Не менее странными и фантастическими были те перемены, которые дети видели из движущегося фургона. Так, однажды утром неизменная, недвижная, низкая темная полоса на горизонте вдруг исчезла, и еще до полудня они очутились среди скал и деревьев, у бурной реки. А через несколько дней рядом вдруг словно из-под земли вырос горный хребет, уходивший прямо в облака, и они были убеждены, что это и есть та темная полоса, которую они все время видели. Мужчины смеялись над ними и говорили, что вот уже три дня они пересекают эту темную полосу и что она еще выше, чем этот огромный, седой от облаков хребет, который она все это время скрывала от них! И Сюзи твердо верила, что все меняется в то время, пока она спит, потому что она всегда вроде бы «чувствовала, что они ползут наверх», а Кларенс, которому все было нипочем, как это свойственно в очень раннем возрасте, уверенно заявил, что они «вообще-то ни капельки и не поднялись». Потом похолодало, хотя уже наступило лето, и по ночам приходилось разжигать костер, а в палатке, где спала Сюзи, топили печку; а потом все это словно исчезло, и они снова очутились среди залитой солнцем, пересохшей от зноя прерии! И все это как во сне!

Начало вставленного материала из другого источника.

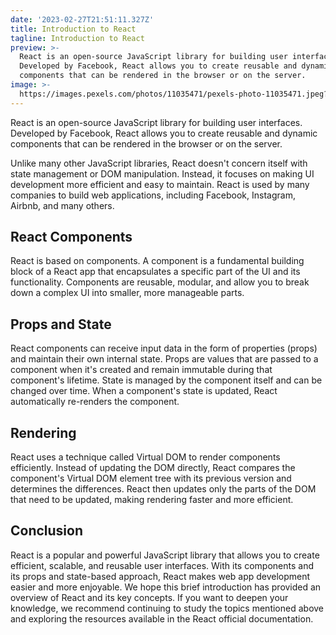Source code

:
 ```yaml
---
date: '2023-02-27T21:51:11.327Z'
title: Introduction to React
tagline: Introduction to React
preview: >-
  React is an open-source JavaScript library for building user interfaces.
  Developed by Facebook, React allows you to create reusable and dynamic
  components that can be rendered in the browser or on the server.
image: >-
  https://images.pexels.com/photos/11035471/pexels-photo-11035471.jpeg?auto=compress&cs=tinysrgb&w=1260&h=750&dpr=1
---
```


React is an open-source JavaScript library for building user interfaces. Developed by Facebook, React allows you to create reusable and dynamic components that can be rendered in the browser or on the server.

Unlike many other JavaScript libraries, React doesn't concern itself with state management or DOM manipulation. Instead, it focuses on making UI development more efficient and easy to maintain. React is used by many companies to build web applications, including Facebook, Instagram, Airbnb, and many others.

## React Components

React is based on components. A component is a fundamental building block of a React app that encapsulates a specific part of the UI and its functionality. Components are reusable, modular, and allow you to break down a complex UI into smaller, more manageable parts.

## Props and State

React components can receive input data in the form of properties (props) and maintain their own internal state. Props are values that are passed to a component when it's created and remain immutable during that component's lifetime. State is managed by the component itself and can be changed over time. When a component's state is updated, React automatically re-renders the component.

## Rendering

React uses a technique called Virtual DOM to render components efficiently. Instead of updating the DOM directly, React compares the component's Virtual DOM element tree with its previous version and determines the differences. React then updates only the parts of the DOM that need to be updated, making rendering faster and more efficient.

## Conclusion

React is a popular and powerful JavaScript library that allows you to create efficient, scalable, and reusable user interfaces. With its components and its props and state-based approach, React makes web app development easier and more enjoyable. We hope this brief introduction has provided an overview of React and its key concepts. If you want to deepen your knowledge, we recommend continuing to study the topics mentioned above and exploring the resources available in the React official documentation.





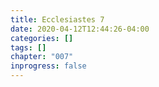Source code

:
 ```yaml
---
title: Ecclesiastes 7
date: 2020-04-12T12:44:26-04:00
categories: []
tags: []
chapter: "007"
inprogress: false
---
```


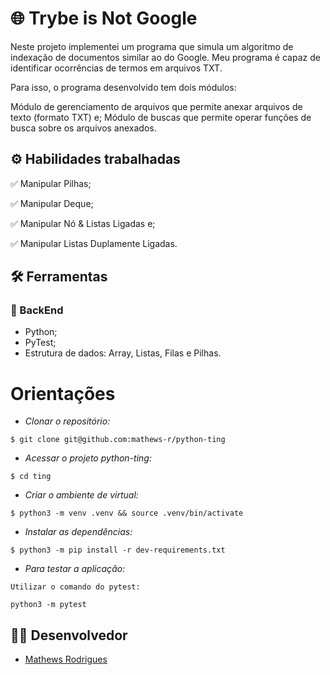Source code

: # :globe_with_meridians: Trybe is Not Google

Neste projeto implementei um programa que simula um algoritmo de indexação de documentos similar ao do Google. Meu programa é capaz de identificar ocorrências de termos em arquivos TXT.

Para isso, o programa desenvolvido tem dois módulos:

Módulo de gerenciamento de arquivos que permite anexar arquivos de texto (formato TXT) e;
Módulo de buscas que permite operar funções de busca sobre os arquivos anexados.

## ⚙️ Habilidades trabalhadas

✅ Manipular Pilhas;

✅ Manipular Deque;

✅ Manipular Nó & Listas Ligadas e;

✅ Manipular Listas Duplamente Ligadas.

## :hammer_and_wrench: Ferramentas 
### 🍮 BackEnd
- Python;
- PyTest;
- Estrutura de dados: Array, Listas, Filas e Pilhas.

# Orientações

- *Clonar o repositório:*

```
$ git clone git@github.com:mathews-r/python-ting
```

- *Acessar o projeto python-ting:*

```
$ cd ting
```

- *Criar o ambiente de virtual:*

```
$ python3 -m venv .venv && source .venv/bin/activate
```

- *Instalar as dependências:*

```
$ python3 -m pip install -r dev-requirements.txt
```

- *Para testar a aplicação:*
```
Utilizar o comando do pytest:

python3 -m pytest
```

## 👨‍💻 Desenvolvedor

- [Mathews Rodrigues](https://www.linkedin.com/in/mathewsrodrigues/)
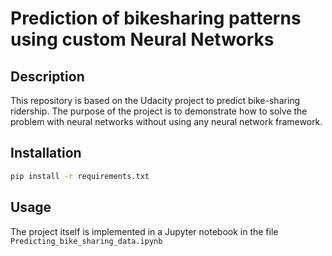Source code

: # Prediction of bikesharing patterns using custom Neural Networks

## Description

This repository is based on the Udacity project to predict bike-sharing ridership. The purpose of the project is to demonstrate how to solve the problem with neural networks without using any neural network framework.

## Installation

```bash
pip install -r requirements.txt
```

## Usage

The project itself is implemented in a Jupyter notebook in the file `Predicting_bike_sharing_data.ipynb`

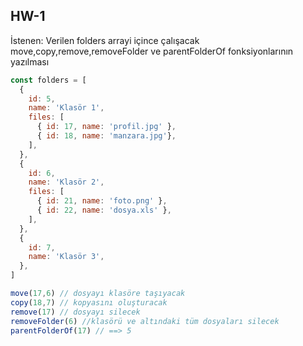 ## HW-1
İstenen:
Verilen folders arrayi içince çalışacak move,copy,remove,removeFolder ve parentFolderOf fonksiyonlarının yazılması
```js
const folders = [
  {
    id: 5,
    name: 'Klasör 1',
    files: [
      { id: 17, name: 'profil.jpg' },
      { id: 18, name: 'manzara.jpg'},
    ],
  },
  {
    id: 6,
    name: 'Klasör 2',
    files: [
      { id: 21, name: 'foto.png' },
      { id: 22, name: 'dosya.xls' },
    ],
  },
  {
    id: 7,
    name: 'Klasör 3',
  },
]

move(17,6) // dosyayı klasöre taşıyacak
copy(18,7) // kopyasını oluşturacak
remove(17) // dosyayı silecek
removeFolder(6) //klasörü ve altındaki tüm dosyaları silecek
parentFolderOf(17) // ==> 5
```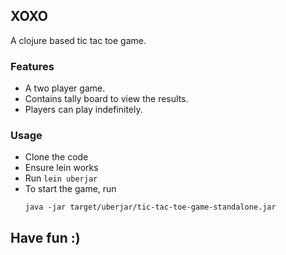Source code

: ## XOXO
A clojure based tic tac toe game.

### Features
* A two player game.
* Contains tally board to view the results.
* Players can play indefinitely.

### Usage

*   Clone the code
*   Ensure lein works
*   Run `lein uberjar`
*   To start the game, run 
    ```
    java -jar target/uberjar/tic-tac-toe-game-standalone.jar
    ```
## Have fun :)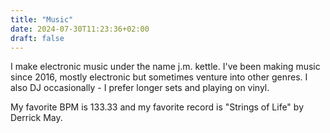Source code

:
 ```yaml
---
title: "Music"
date: 2024-07-30T11:23:36+02:00
draft: false
---
```


I make electronic music under the name j.m. kettle. I've been making music since 2016, mostly electronic but sometimes venture into other genres. I also DJ occasionally - I prefer longer sets and playing on vinyl.

My favorite BPM is 133.33 and my favorite record is "Strings of Life" by Derrick May.
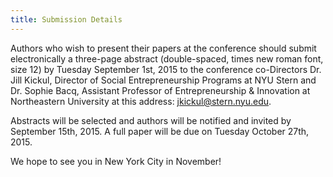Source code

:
 ```yaml
---
title: Submission Details
---
```

Authors who wish to present their papers at the conference should submit electronically a three-page abstract (double-spaced, times new roman font, size 12) by Tuesday September 1st, 2015 to the conference co-Directors Dr. Jill Kickul, Director of Social Entrepreneurship Programs at NYU Stern and Dr. Sophie Bacq, Assistant Professor of Entrepreneurship & Innovation at Northeastern University at this address: jkickul@stern.nyu.edu.

Abstracts will be selected and authors will be notified and invited by September 15th, 2015. A full paper will be due on Tuesday October 27th, 2015.

We hope to see you in New York City in November!
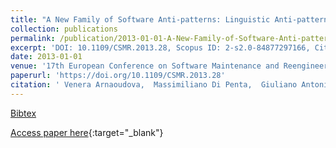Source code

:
 ```yaml
---
title: "A New Family of Software Anti-patterns: Linguistic Anti-patterns"
collection: publications
permalink: /publication/2013-01-01-A-New-Family-of-Software-Anti-patterns-Linguistic-Anti-patterns
excerpt: 'DOI: 10.1109/CSMR.2013.28, Scopus ID: 2-s2.0-84877297166, Cited by: 25'
date: 2013-01-01
venue: '17th European Conference on Software Maintenance and Reengineering, CSMR 2013, Genova, Italy, March 5-8, 2013'
paperurl: 'https://doi.org/10.1109/CSMR.2013.28'
citation: ' Venera Arnaoudova,  Massimiliano Di Penta,  Giuliano Antoniol,  Yann-Ga&quot;el Gu&apos;eh&apos;eneuc, &quot;A New Family of Software Anti-patterns: Linguistic Anti-patterns.&quot; 17th European Conference on Software Maintenance and Reengineering, CSMR 2013, Genova, Italy, March 5-8, 2013, 2013.'
---
```

[Bibtex](https://dblp.org/rec/bib/conf/csmr/ArnaoudovaPAG13)

[Access paper here](https://doi.org/10.1109/CSMR.2013.28){:target="_blank"}

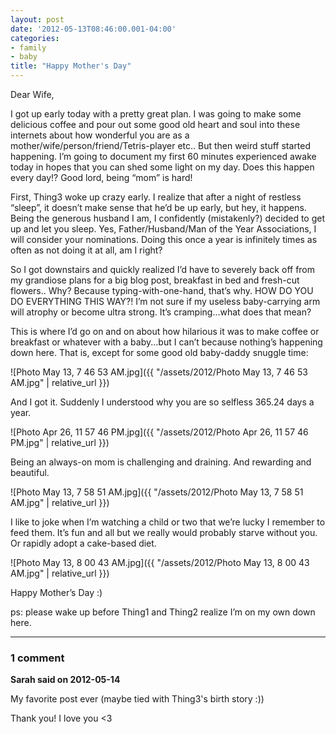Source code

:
 ```yaml
---
layout: post
date: '2012-05-13T08:46:00.001-04:00'
categories:
- family
- baby
title: "Happy Mother's Day"
---
```


Dear Wife,

I got up early today with a pretty great plan. I was going to make some delicious coffee and pour out some good old heart and soul into these internets about how wonderful you are as a mother/wife/person/friend/Tetris-player etc.. But then weird stuff started happening. I’m going to document my first 60 minutes experienced awake today in hopes that you can shed some light on my day. Does this happen every day!? Good lord, being “mom” is hard!

First, Thing3 woke up crazy early. I realize that after a night of restless “sleep”, it doesn’t make sense that he’d be up early, but hey, it happens. Being the generous husband I am, I confidently (mistakenly?) decided to get up and let you sleep. Yes, Father/Husband/Man of the Year Associations, I will consider your nominations. Doing this once a year is infinitely times as often as not doing it at all, am I right?

So I got downstairs and quickly realized I’d have to severely back off from my grandiose plans for a big blog post, breakfast in bed and fresh-cut flowers.. Why? Because typing-with-one-hand, that’s why. HOW DO YOU DO EVERYTHING THIS WAY?! I’m not sure if my useless baby-carrying arm will atrophy or become ultra strong. It’s cramping...what does that mean?

This is where I’d go on and on about how hilarious it was to make coffee or breakfast or whatever with a baby...but I can’t because nothing’s happening down here. That is, except for some good old baby-daddy snuggle time:

![Photo May 13, 7 46 53 AM.jpg]({{ "/assets/2012/Photo May 13, 7 46 53 AM.jpg" | relative_url }})

And I got it. Suddenly I understood why you are so selfless 365.24 days a year.

![Photo Apr 26, 11 57 46 PM.jpg]({{ "/assets/2012/Photo Apr 26, 11 57 46 PM.jpg" | relative_url }})

Being an always-on mom is challenging and draining. And rewarding and beautiful.  

![Photo May 13, 7 58 51 AM.jpg]({{ "/assets/2012/Photo May 13, 7 58 51 AM.jpg" | relative_url }})

I like to joke when I’m watching a child or two that we’re lucky I remember to feed them. It’s fun and all but we really would probably starve without you. Or rapidly adopt a cake-based diet.

![Photo May 13, 8 00 43 AM.jpg]({{ "/assets/2012/Photo May 13, 8 00 43 AM.jpg" | relative_url }})

Happy Mother’s Day :)

ps: please wake up before Thing1 and Thing2 realize I’m on my own down here.

---

### 1 comment

**Sarah said on 2012-05-14**

My favorite post ever (maybe tied with Thing3's birth story :))

Thank you! I love you <3

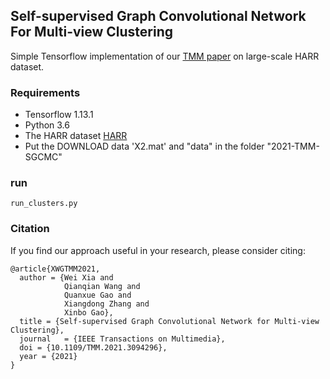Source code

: ## Self-supervised Graph Convolutional Network For Multi-view Clustering

Simple Tensorflow implementation of our [TMM paper](https://ieeexplore.ieee.org/document/9472979) on large-scale HARR dataset.


### Requirements
- Tensorflow 1.13.1
- Python 3.6
- The HARR dataset [HARR](https://drive.google.com/file/d/1UBONG3kS_HJEy_N0wYQsxzdOMCsZ3vif/view?usp=sharing)
- Put the DOWNLOAD data 'X2.mat' and "data" in the folder "2021-TMM-SGCMC"

### run
```
run_clusters.py
```

### Citation

If you find our approach useful in your research, please consider citing:

```
@article{XWGTMM2021,
  author = {Wei Xia and
            Qianqian Wang and
            Quanxue Gao and
            Xiangdong Zhang and
            Xinbo Gao},
  title = {Self-supervised Graph Convolutional Network for Multi-view Clustering},
  journal   = {IEEE Transactions on Multimedia},
  doi = {10.1109/TMM.2021.3094296},
  year = {2021}
}
```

Более реальны были окружавшие их люди – казалось, дети знали их всегда, – и по невинной прихоти детского воображения они представлялись более подлинными, чем некогда были погибшие. Вот мистер Пейтон, которому, как они теперь знали, принадлежит караван и который так богат, что ему «незачем и ехать в Калифорнию, да охота пуще неволи, и ежели ему там понравится, он купит ее чуть ли не со всеми потрохами», да к тому же он юрист и «полисмен» – так Сюзи произносила слово «политик», – на заставе его величали «ваша честь» и «господин судья», и он может велеть «арестовать кого угодно», и всех зовет по имени; вот миссис Пейтон, которая слаба здоровьем и доктор предписал ей половину года жить на свежем воздухе «и не возвращаться в город, под крышу»; она решила удочерить Сюзи, как только ее муж договорится с родственниками девочки и выправит все бумаги! А Гарри, оказывается, – Генри Бенем, брат миссис Пейтон и что-то вроде компаньона мистера Пейтона. А разведчика зовут Гас Гилдерслив, или Белая Ворона, и только благодаря его мужеству удалось избежать нападения на их караван. А еще есть Билл, гуртовщик, и Техасец Джим, вакеро[3]3
  Пастух (исп.).


[Закрыть]
, которому нет равных в искусстве верховой езды. Так они узнавали своих спутников, слушая, что говорят в караване, и наблюдая их собственными неопытными глазами. Все они казались детям замечательными и важными людьми. Но то ли в силу детского любопытства, то ли из страха, что его принимают не за того, кто он есть на самом деле, Кларенса особенно привлекали двое, которые уделяли ему меньше всего внимания, – миссис Пейтон и ее брат Гарри. Боюсь, что, подобно большинству детей, да и некоторым взрослым, он меньше ценил ровное и доброе отношение мистера Пейтона и других, чем скупой знак благосклонности со стороны Гарри или снисходительную вежливость его сестры. Порой он и сам с горечью сознавал это и вбил себе в голову, что если бы он мог заслужить хоть слово одобрения у Гарри или улыбку миссис Пейтон, он отомстил бы за себя потом, убежав от них. Трудно сказать, сделал бы он это или нет. Ведь речь идет всего-навсего о неразумном, впечатлительном одиннадцатилетнем мальчике, о чьих чувствах можно с определенностью сказать лишь одно – что они переменчивы.

Но тут у него появился новый кумир, занимавший в караване столь скромное и незаметное положение, что его никак нельзя было причислить к описанным выше людям. Внешностью, ростом, привычками и одеждой он не отличался от других погонщиков и поначалу не вызвал у Кларенса никакого расположения. Но оказалось, что ему всего шестнадцать лет; это был безнадежно испорченный подросток из Сент-Джозефа, чьи родители упросили Пейтона взять его с собой, чтобы убрать подальше от дурной компании и постепенно исправить. Кларенс узнал об этом не сразу, но не из-за недостатка откровенности со стороны юноши, так как впоследствии сей молодой джентльмен важно поведал ему, что убил трех человек в Сент-Луисе и двоих в Сент-Джо и теперь его разыскивает полиция. Впрочем, было очевидно, что, рано привыкнув пить, курить, жевать табак и играть в карты, этот переросток был к тому же сильно склонен к преувеличению. Недаром его прозвали Брехун Джим Хукер, и его разнообразные способности представлялись Кларенсу загадкой, заманчивой и влекущей, сомнительной, но всегда полной очарования. Он говорил хриплым голосом, что свидетельствовало о ранней испорченности, но при этом имел круглое, совершенно добродушное лицо и нрав, не лишенный доброты, за исключением тех случаев, когда ему приходилось играть роль головореза, которую он сам себе навязал.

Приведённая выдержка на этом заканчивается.